Atti. General Rob Bonta announced that state prosecutors had obtained guilty pleas from two members of an organized retail thieves ring operating in the state and filed charges against another person accused of involvement in criminal activity.
The suspects were apprehended after a two-year California Highway Patrol operation to identify those responsible for the robberies in nine counties.
Anton Salaam, Marion Paul Tilley and two other suspects committed retail thefts at multiple JCPenney and Sam’s Clubs stores, taking merchandise worth more than $1 million, between September 2020 and February 2021, according to Bonta.
He said the targeted burglaries are rooted in some sort of organized crime. Those rushing into stores are mostly foot soldiers for others calling the shots from a safe distance.
Friday’s announcement is the latest since a very public mass robbery that occurred in Union Square in San Francisco, targeting high-end retailers.
“Organized retail theft costs businesses, retailers and consumers – and puts the public at risk,” Bonta said. “Brazen criminal activity, such as the organized retail theft operation we are taking action against today, will not be tolerated in California.”
The bust and subsequent charges are part of a California effort to crack down on retail theft that has exploded during the COVD-19 pandemic.
The suspects in this case entered or forced exterior doors and stole high-end jewelry in Contra Costa, Fresno, Kern, Kings, Placer, Sacramento, San Bernardino, Santa Clara and Tulare counties.
The arrests and pleas are the result of an investigation by multiple law enforcement agencies that began in 2020. During the investigation, the CHP and local law enforcement served warrants for searched the homes of those accused in the ring and recovered “jewelry and cases used for sale”. .” In some cases, the suspects stole the items to resell, trade or “return them for value”.

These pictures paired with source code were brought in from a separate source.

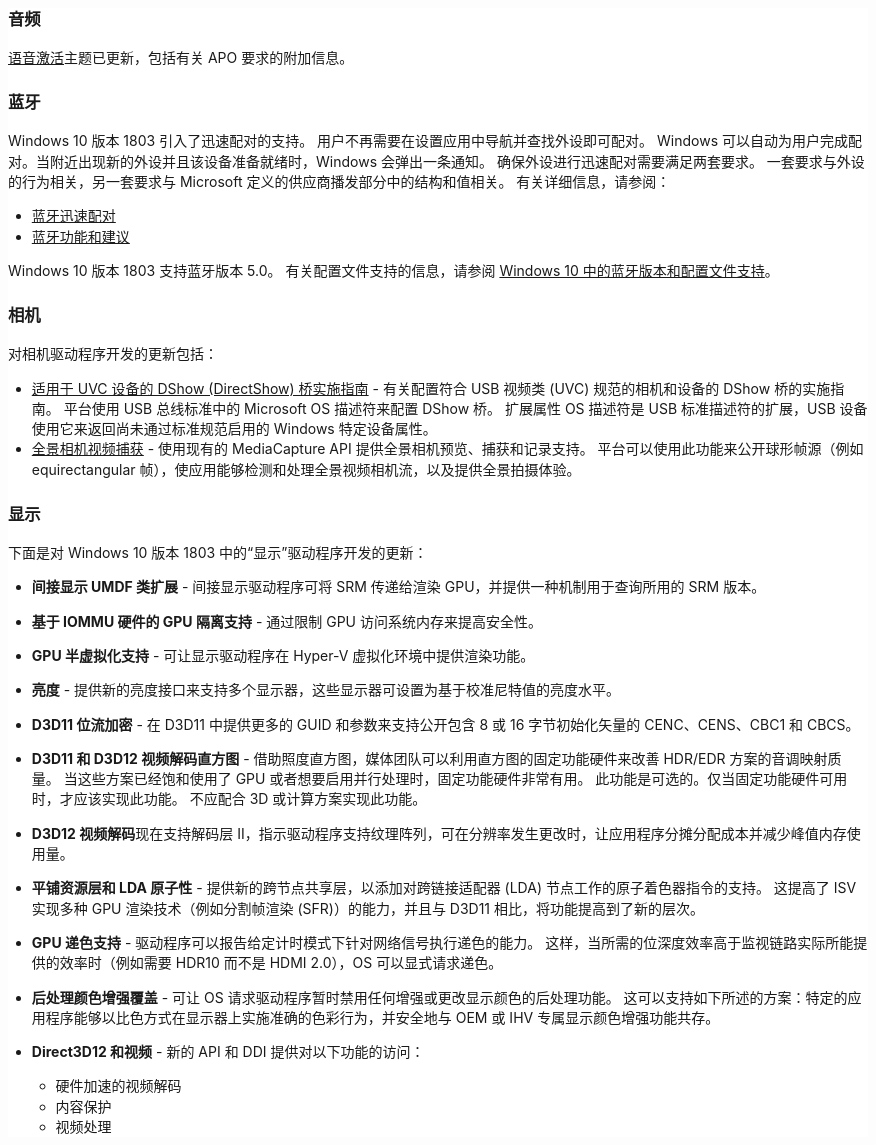### <a name="audio-1803"></a>音频

[语音激活](https://docs.microsoft.com/windows-hardware/drivers/audio/voice-activation)主题已更新，包括有关 APO 要求的附加信息。

### <a name="bluetooth-1803"></a>蓝牙

Windows 10 版本 1803 引入了迅速配对的支持。 用户不再需要在设置应用中导航并查找外设即可配对。 Windows 可以自动为用户完成配对。当附近出现新的外设并且该设备准备就绪时，Windows 会弹出一条通知。 确保外设进行迅速配对需要满足两套要求。 一套要求与外设的行为相关，另一套要求与 Microsoft 定义的供应商播发部分中的结构和值相关。 有关详细信息，请参阅：

* [蓝牙迅速配对](https://docs.microsoft.com/windows-hardware/design/component-guidelines/bluetooth-swift-pair)
* [蓝牙功能和建议](https://docs.microsoft.com/windows-hardware/design/component-guidelines/bluetooth)

Windows 10 版本 1803 支持蓝牙版本 5.0。 有关配置文件支持的信息，请参阅 [Windows 10 中的蓝牙版本和配置文件支持](https://docs.microsoft.com/windows-hardware/drivers/bluetooth/general-bluetooth-support-in-windows)。

### <a name="camera-1803"></a>相机

对相机驱动程序开发的更新包括：

* [适用于 UVC 设备的 DShow (DirectShow) 桥实施指南](https://docs.microsoft.com/windows-hardware/drivers/stream/dshow-bridge-implementation-guidance-for-usb-video-class-devices) - 有关配置符合 USB 视频类 (UVC) 规范的相机和设备的 DShow 桥的实施指南。 平台使用 USB 总线标准中的 Microsoft OS 描述符来配置 DShow 桥。 扩展属性 OS 描述符是 USB 标准描述符的扩展，USB 设备使用它来返回尚未通过标准规范启用的 Windows 特定设备属性。
* [全景相机视频捕获](https://docs.microsoft.com/windows-hardware/drivers/stream/360-camera-video-capture) - 使用现有的 MediaCapture API 提供全景相机预览、捕获和记录支持。 平台可以使用此功能来公开球形帧源（例如 equirectangular 帧），使应用能够检测和处理全景视频相机流，以及提供全景拍摄体验。

### <a name="display-1803"></a>显示

下面是对 Windows 10 版本 1803 中的“显示”驱动程序开发的更新：

* **间接显示 UMDF 类扩展** - 间接显示驱动程序可将 SRM 传递给渲染 GPU，并提供一种机制用于查询所用的 SRM 版本。

* **基于 IOMMU 硬件的 GPU 隔离支持** - 通过限制 GPU 访问系统内存来提高安全性。

* **GPU 半虚拟化支持** - 可让显示驱动程序在 Hyper-V 虚拟化环境中提供渲染功能。

* **亮度** - 提供新的亮度接口来支持多个显示器，这些显示器可设置为基于校准尼特值的亮度水平。

* **D3D11 位流加密** - 在 D3D11 中提供更多的 GUID 和参数来支持公开包含 8 或 16 字节初始化矢量的 CENC、CENS、CBC1 和 CBCS。

* **D3D11 和 D3D12 视频解码直方图** - 借助照度直方图，媒体团队可以利用直方图的固定功能硬件来改善 HDR/EDR 方案的音调映射质量。 当这些方案已经饱和使用了 GPU 或者想要启用并行处理时，固定功能硬件非常有用。 此功能是可选的。仅当固定功能硬件可用时，才应该实现此功能。 不应配合 3D 或计算方案实现此功能。

* **D3D12 视频解码**现在支持解码层 II，指示驱动程序支持纹理阵列，可在分辨率发生更改时，让应用程序分摊分配成本并减少峰值内存使用量。 

* **平铺资源层和 LDA 原子性** - 提供新的跨节点共享层，以添加对跨链接适配器 (LDA) 节点工作的原子着色器指令的支持。 这提高了 ISV 实现多种 GPU 渲染技术（例如分割帧渲染 (SFR)）的能力，并且与 D3D11 相比，将功能提高到了新的层次。

* **GPU 递色支持** - 驱动程序可以报告给定计时模式下针对网络信号执行递色的能力。 这样，当所需的位深度效率高于监视链路实际所能提供的效率时（例如需要 HDR10 而不是 HDMI 2.0），OS 可以显式请求递色。

* **后处理颜色增强覆盖** - 可让 OS 请求驱动程序暂时禁用任何增强或更改显示颜色的后处理功能。 这可以支持如下所述的方案：特定的应用程序能够以比色方式在显示器上实施准确的色彩行为，并安全地与 OEM 或 IHV 专属显示颜色增强功能共存。

* **Direct3D12 和视频** - 新的 API 和 DDI 提供对以下功能的访问：
  * 硬件加速的视频解码
  * 内容保护
  * 视频处理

Salaam and Tilley pleaded guilty to organized retail theft and were sentenced to 16 months in state prison. A third suspect has been charged with organized retail theft and child endangerment; an illegal assault weapon was found in the presence of the suspect’s 9-year-old child, prosecutors said. A fourth suspect has also been charged with organized retail theft.
“This case underscores the commitment of the CHP and local law enforcement to improving public safety throughout the State of California, and I express my gratitude to everyone who worked so hard on this case, which has resulted in these arrests,” said CHP Commissioner Amanda Roy. said in a statement.
In addition to the CHP, the agencies involved in the investigation were: Citrus Heights Police Department, Roseville Police Department, Fresno Police Department, Hanford Police Department, County Sheriff’s Office of Contra Costa, Visalia Police Department, Bakersfield Police Department, Los Angeles County Sheriff’s Department, Folsom Police Department, Chino Police Department and Bullhead, Arizona, Police Department, who apprehended two of the suspects.
The wave of burglaries has sparked debates not only about how to tackle crime, but also about criminal justice reforms in California, which some police officials blame for an increase in retail crime.
In December, Bonta responded to criticism that social justice reforms, including Proposition 47, have fueled shoplifting by reducing its consequences, noting that these crimes are organized thefts that are crimes and that in smash-and-grab incidents, suspects blew through the $950 threshold for a crime in seconds.